An Interview with Jose Maria Sison, Founding Chairman of the Communist Party of the Philippines
Commissioned by the kites Editorial Committee
Original Release: October 2022 / Re-Edited: Late December 2022
Editorial Introduction
In September 2022, kites had the pleasure of interviewing Jose Maria Sison, the Founding Chairman of the Communist Party of the Philippines (CPP), just over three months before he passed away on December 16, 2022. The CPP was founded in December 1968, and went on to found and lead the New People’s Army in the people’s war that was launched in March 1969. In 1974, Sison was captured by the Ferdinand Marcos dictatorship and faced years of torture and solitary confinement before being released in 1986 after the overthrow of Marcos. In 1988, Sison was forced to seek asylum in the Netherlands after the Philippine reactionary government canceled his passport while he was abroad on a speaking tour.
Sison obtained recognition as a political refugee from the Dutch Council of State in 1992. Since then, he was protected under international law by the principle of non-refoulement under the Geneva Refugee Convention and Article 3 of the European Convention on Human Rights, thus preventing his deportation to the Philippines or any third country.
While the people’s war continued and its underlying causes worsened, Sison faced repeated attempts at legal harassment and repression during his forced exile: he battled and defeated in the Dutch court system trumped up charges of multiple murders that were filed against him in 2007—charges that were instigated by the US-Arroyo regime in the Philippines. Sison later won a separate case before the European Court of Justice to have his name removed from the EU terrorist list, where it was placed in 2009.
As Sison told kites in preparation for this interview, “I am legally clean and there is no hindrance to my freedom of thought and expression.” In defiance of the many attempts to suppress his political activity, Sison served in the capacity of Chief Political Consultant for the National Democratic Front of the Philippines and remained highly active as a public intellectual against imperialism and in defense of the socialist cause until the very end of his life, as this interview attests to. Sison lived in Utrecht, Netherlands, his place of forced exile, with his comrade-in-arms and long-life partner Julie de Lima, surrounded by a community of supporters and friends of the Philippine national democratic movement.
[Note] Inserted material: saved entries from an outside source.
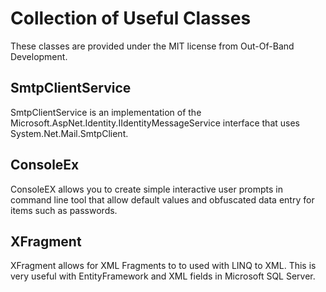 # Collection of Useful Classes

These classes are provided under the MIT license from Out-Of-Band Development. 

## SmtpClientService

SmtpClientService is an implementation of the Microsoft.AspNet.Identity.IIdentityMessageService 
interface that uses System.Net.Mail.SmtpClient.

## ConsoleEx

ConsoleEX allows you to create simple interactive user prompts in command line 
tool that allow default values and obfuscated data entry for items such as passwords.

## XFragment

XFragment allows for XML Fragments to to used with LINQ to XML. This is very useful with 
EntityFramework and XML fields in Microsoft SQL Server.

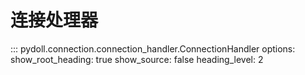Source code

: # 连接处理器

::: pydoll.connection.connection_handler.ConnectionHandler
    options:
      show_root_heading: true
      show_source: false
      heading_level: 2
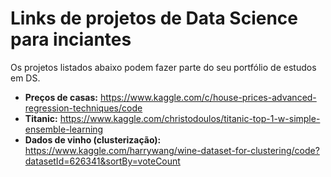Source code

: # Links de projetos de Data Science para inciantes 

Os projetos listados abaixo podem fazer parte do seu portfólio de estudos em DS.

- **Preços de casas:** https://www.kaggle.com/c/house-prices-advanced-regression-techniques/code
- **Titanic:** https://www.kaggle.com/christodoulos/titanic-top-1-w-simple-ensemble-learning
- **Dados de vinho (clusterização):** https://www.kaggle.com/harrywang/wine-dataset-for-clustering/code?datasetId=626341&sortBy=voteCount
This interview has been further edited since its original release in October 2022 to bring it more in line with the video interview (being released imminently), which diverts from and adds very slightly in a couple places from the original interview text we received. We made the choice that the final publication should reflect more closely to the video interview given rather than the written transcript we received. The added benefit of these new edits is that this interview transcript is now much closer to verbatim what was spoken in the video, thereby making the video a strong accompaniment to listen along with while reading this interview.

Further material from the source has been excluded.